From the first line of the records below, transcribe each line exactly up to and including the one with "## My Name is Luis Armando Pérez Marín"; pictures stay out.
Top of Exercise data
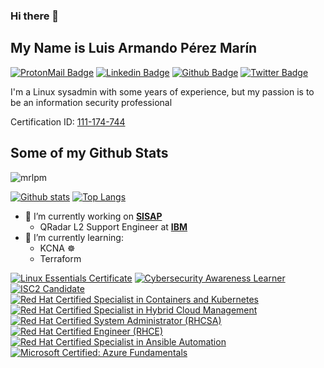 ### Hi there 👋

<!--
**mrlpm/mrlpm** is a ✨ _special_ ✨ repository because its `README.md` (this file) appears on your GitHub profile.

Here are some ideas to get you started:


- 🌱 I’m currently learning ...
- 👯 I’m looking to collaborate on ...
- 🤔 I’m looking for help with ...
- 💬 Ask me about ...
- 📫 How to reach me: ...
- 😄 Pronouns: ...
- ⚡ Fun fact: ...
-->

## My Name is Luis Armando Pérez Marín
[![ProtonMail Badge](https://img.shields.io/badge/-luis.perez@protonmail.com-grey?style=flat&logo=ProtonMail&logoColor=lightgray&link=mailto:luis.perez@protonmail.com)](mailto:luis.perez@protonmail.com)
[![Linkedin Badge](https://img.shields.io/badge/-luisperezgt-0072b1?style=flat&logo=Linkedin&logoColor=white&link=https://www.linkedin.com/in/luisperezgt/)](https://www.linkedin.com/in/luisperezgt/)
[![Github Badge](https://img.shields.io/badge/-mrlpm-grey?style=flat&logo=github&logoColor=white&link=https://github.com/mrlpm/)](https://www.github.com/mrlpm/)
[![Twitter Badge](https://img.shields.io/badge/-luisperezmarin-00acee?style=flat&logo=twitter&logoColor=white&link=https://twitter.com/luispmarin/)](https://www.twitter.com/luispmarin/)

<p align='left'>I'm a Linux sysadmin with some years of experience, but my passion is to be an information security professional</p>

Certification ID: [111-174-744](https://www.redhat.com/rhtapps/services/verify/?certId=111-174-744)

## Some of my Github Stats
<p align=left> <img src=https://komarev.com/ghpvc/?username=mrlpm alt=mrlpm /> </p>

[![Github stats](https://github-readme-stats.vercel.app/api?username=mrlpm&show_icons=true&include_all_commits=true&count_private=true&bg_color=1e1e2e&text_color=cdd6f4&icon_color=cba6f7&title_color=94e2d5)](https://github.com/anuraghazra/github-readme-stats)
[![Top Langs](https://github-readme-stats.vercel.app/api/top-langs/?username=mrlpm&layout=compact&bg_color=1e1e2e&text_color=cdd6f4&icon_color=cba6f7&title_color=94e2d5)](https://github.com/mrlpm/github-readme-stats)

- 🔭 I’m currently working on [**SISAP**](https://www.sisap.com/)
  - QRadar L2 Support Engineer at [**IBM**](https://www.ibm.com/qradar)
- 📗 I’m currently learning:
  - KCNA ☸
  - Terraform

<!--START_SECTION:badges-->
[![Linux Essentials Certificate](https://images.credly.com/size/110x110/images/f7393e6b-c67e-49e6-b404-381faf1f4343/blob)](http://www.credly.com/badges/4f0a720f-1ab0-4d6b-905c-dd74566ad4c5 "Linux Essentials Certificate")
[![Cybersecurity Awareness Learner](https://images.credly.com/size/110x110/images/52ea4613-6f77-4d62-8e19-5bb5c51722b8/blob)](http://www.credly.com/badges/3a72c566-986e-4b59-914b-db6a7a511db0 "Cybersecurity Awareness Learner")
[![ISC2 Candidate](https://images.credly.com/size/110x110/images/9180921d-4a13-429e-9357-6f9706a554f0/image.png)](http://www.credly.com/badges/e38631a5-443c-4953-91b1-fded973d5e7a "ISC2 Candidate")
[![Red Hat Certified Specialist in Containers and Kubernetes](https://images.credly.com/size/110x110/images/1dd8824f-d6b6-4967-906a-7bd3c0063fae/image.png)](http://www.credly.com/badges/c5e882b3-a13e-4f91-90d3-b6e705dfe984 "Red Hat Certified Specialist in Containers and Kubernetes")
[![Red Hat Certified Specialist in Hybrid Cloud Management](https://images.credly.com/size/110x110/images/9a4751a6-ce4f-44d1-9c6f-bd4099225527/image.png)](http://www.credly.com/badges/70b3400b-2ee3-4502-88fc-8d06345b5cb0 "Red Hat Certified Specialist in Hybrid Cloud Management")
[![Red Hat Certified System Administrator (RHCSA)](https://images.credly.com/size/110x110/images/572de0ba-2c59-4816-a59d-b0e1687e45ee/image.png)](http://www.credly.com/badges/3fb6e760-1e57-4cad-8a9b-0b8eed0f6c9d "Red Hat Certified System Administrator (RHCSA)")
[![Red Hat Certified Engineer (RHCE)](https://images.credly.com/size/110x110/images/19c4e804-54fe-4857-b022-7cfd5520596c/image.png)](http://www.credly.com/badges/22bb7cb8-7681-4598-9c4d-e72d8068f9b1 "Red Hat Certified Engineer (RHCE)")
[![Red Hat Certified Specialist in Ansible Automation](https://images.credly.com/size/110x110/images/2f835cd9-20d9-4251-b478-d4b17814b850/image.png)](http://www.credly.com/badges/fd3c126b-6fa6-4fc8-8c70-b0916b3b5e94 "Red Hat Certified Specialist in Ansible Automation")
[![Microsoft Certified: Azure Fundamentals](https://images.credly.com/size/110x110/images/be8fcaeb-c769-4858-b567-ffaaa73ce8cf/image.png)](http://www.credly.com/badges/1adc7c8f-9ff6-4ca2-b84d-2900affcbd40 "Microsoft Certified: Azure Fundamentals")
<!--END_SECTION:badges-->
Bottom of Exercise data
● **Answer area**
 ### Hi there 👋

<!--
**mrlpm/mrlpm** is a ✨ _special_ ✨ repository because its `README.md` (this file) appears on your GitHub profile.

Here are some ideas to get you started:


- 🌱 I’m currently learning ...
- 👯 I’m looking to collaborate on ...
- 🤔 I’m looking for help with ...
- 💬 Ask me about ...
- 📫 How to reach me: ...
- 😄 Pronouns: ...
- ⚡ Fun fact: ...
-->

## My Name is Luis Armando Pérez Marín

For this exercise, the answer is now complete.